Segment Start: Records shown

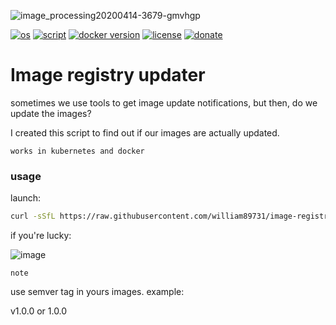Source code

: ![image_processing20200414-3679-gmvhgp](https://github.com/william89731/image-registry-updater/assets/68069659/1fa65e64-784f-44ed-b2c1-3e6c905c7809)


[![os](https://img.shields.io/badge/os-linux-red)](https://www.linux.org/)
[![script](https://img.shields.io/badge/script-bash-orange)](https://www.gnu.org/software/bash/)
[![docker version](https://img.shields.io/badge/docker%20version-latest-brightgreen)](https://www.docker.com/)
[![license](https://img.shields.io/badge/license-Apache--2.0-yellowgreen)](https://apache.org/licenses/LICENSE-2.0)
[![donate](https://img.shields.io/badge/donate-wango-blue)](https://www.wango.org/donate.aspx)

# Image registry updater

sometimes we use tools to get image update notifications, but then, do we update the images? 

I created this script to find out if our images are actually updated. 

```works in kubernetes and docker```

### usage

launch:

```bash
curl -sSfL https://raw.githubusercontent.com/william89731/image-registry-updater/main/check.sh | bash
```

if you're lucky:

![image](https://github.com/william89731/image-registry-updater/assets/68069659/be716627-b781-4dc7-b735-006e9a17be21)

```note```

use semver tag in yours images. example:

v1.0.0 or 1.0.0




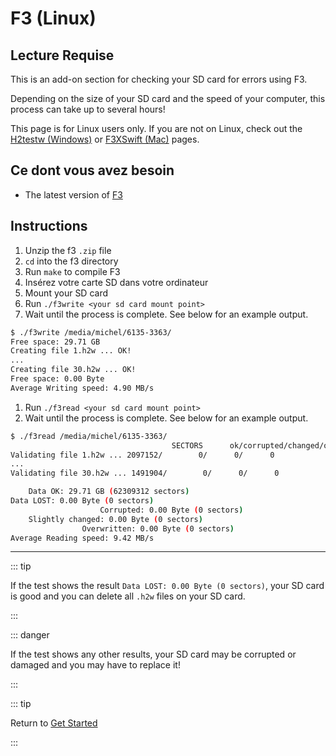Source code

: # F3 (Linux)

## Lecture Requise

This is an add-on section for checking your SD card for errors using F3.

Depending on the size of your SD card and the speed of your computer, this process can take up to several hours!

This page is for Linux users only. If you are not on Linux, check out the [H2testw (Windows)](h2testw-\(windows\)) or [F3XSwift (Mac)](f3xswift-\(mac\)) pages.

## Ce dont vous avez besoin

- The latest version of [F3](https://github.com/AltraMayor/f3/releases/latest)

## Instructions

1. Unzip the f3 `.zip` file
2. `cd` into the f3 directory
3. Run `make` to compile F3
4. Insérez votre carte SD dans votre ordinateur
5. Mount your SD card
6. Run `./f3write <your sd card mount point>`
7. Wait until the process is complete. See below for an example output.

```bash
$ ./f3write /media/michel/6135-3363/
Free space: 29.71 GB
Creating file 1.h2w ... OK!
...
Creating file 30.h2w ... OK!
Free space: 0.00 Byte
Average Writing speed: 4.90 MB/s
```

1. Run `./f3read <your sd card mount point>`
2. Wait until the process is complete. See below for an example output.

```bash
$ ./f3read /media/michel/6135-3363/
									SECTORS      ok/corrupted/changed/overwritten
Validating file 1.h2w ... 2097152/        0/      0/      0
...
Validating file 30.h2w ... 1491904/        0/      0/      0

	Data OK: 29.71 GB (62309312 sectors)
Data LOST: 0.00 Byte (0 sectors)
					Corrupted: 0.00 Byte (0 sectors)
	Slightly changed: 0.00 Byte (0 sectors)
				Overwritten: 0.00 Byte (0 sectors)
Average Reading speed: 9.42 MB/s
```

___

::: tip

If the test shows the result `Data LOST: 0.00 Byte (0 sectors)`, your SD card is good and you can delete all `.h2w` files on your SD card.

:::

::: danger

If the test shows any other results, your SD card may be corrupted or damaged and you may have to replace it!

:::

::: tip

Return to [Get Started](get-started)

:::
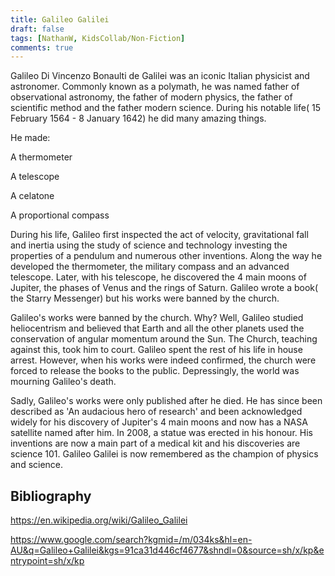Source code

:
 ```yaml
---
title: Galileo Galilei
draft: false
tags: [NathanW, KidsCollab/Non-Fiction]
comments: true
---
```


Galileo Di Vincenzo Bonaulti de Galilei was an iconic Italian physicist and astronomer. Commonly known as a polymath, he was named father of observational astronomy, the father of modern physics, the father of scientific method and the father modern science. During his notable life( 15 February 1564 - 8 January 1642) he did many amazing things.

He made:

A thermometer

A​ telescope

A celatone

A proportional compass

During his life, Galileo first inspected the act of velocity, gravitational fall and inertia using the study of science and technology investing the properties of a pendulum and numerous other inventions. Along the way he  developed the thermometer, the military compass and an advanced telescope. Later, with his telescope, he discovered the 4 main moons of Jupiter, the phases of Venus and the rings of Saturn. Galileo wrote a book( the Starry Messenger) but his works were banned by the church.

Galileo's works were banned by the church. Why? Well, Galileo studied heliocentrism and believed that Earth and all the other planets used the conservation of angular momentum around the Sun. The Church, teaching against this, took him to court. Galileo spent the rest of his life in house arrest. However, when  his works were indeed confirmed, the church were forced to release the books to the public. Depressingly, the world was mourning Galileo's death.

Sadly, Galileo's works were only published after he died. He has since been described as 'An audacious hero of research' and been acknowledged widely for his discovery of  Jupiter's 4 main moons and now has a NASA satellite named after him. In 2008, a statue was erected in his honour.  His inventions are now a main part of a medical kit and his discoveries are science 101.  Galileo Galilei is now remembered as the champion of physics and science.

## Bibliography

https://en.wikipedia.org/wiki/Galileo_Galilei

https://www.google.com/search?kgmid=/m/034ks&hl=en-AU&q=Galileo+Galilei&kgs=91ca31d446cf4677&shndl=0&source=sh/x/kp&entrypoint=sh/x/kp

Segment End: Records shown

• Exercise description
Could you restate, word for word, the lines above from the one with "This is an add-on" to the one with "## Ce dont vous avez besoin", both included?

• Response to this exercise
This is an add-on section for checking your SD card for errors using F3.

Depending on the size of your SD card and the speed of your computer, this process can take up to several hours!

This page is for Linux users only. If you are not on Linux, check out the [H2testw (Windows)](h2testw-\(windows\)) or [F3XSwift (Mac)](f3xswift-\(mac\)) pages.

## Ce dont vous avez besoin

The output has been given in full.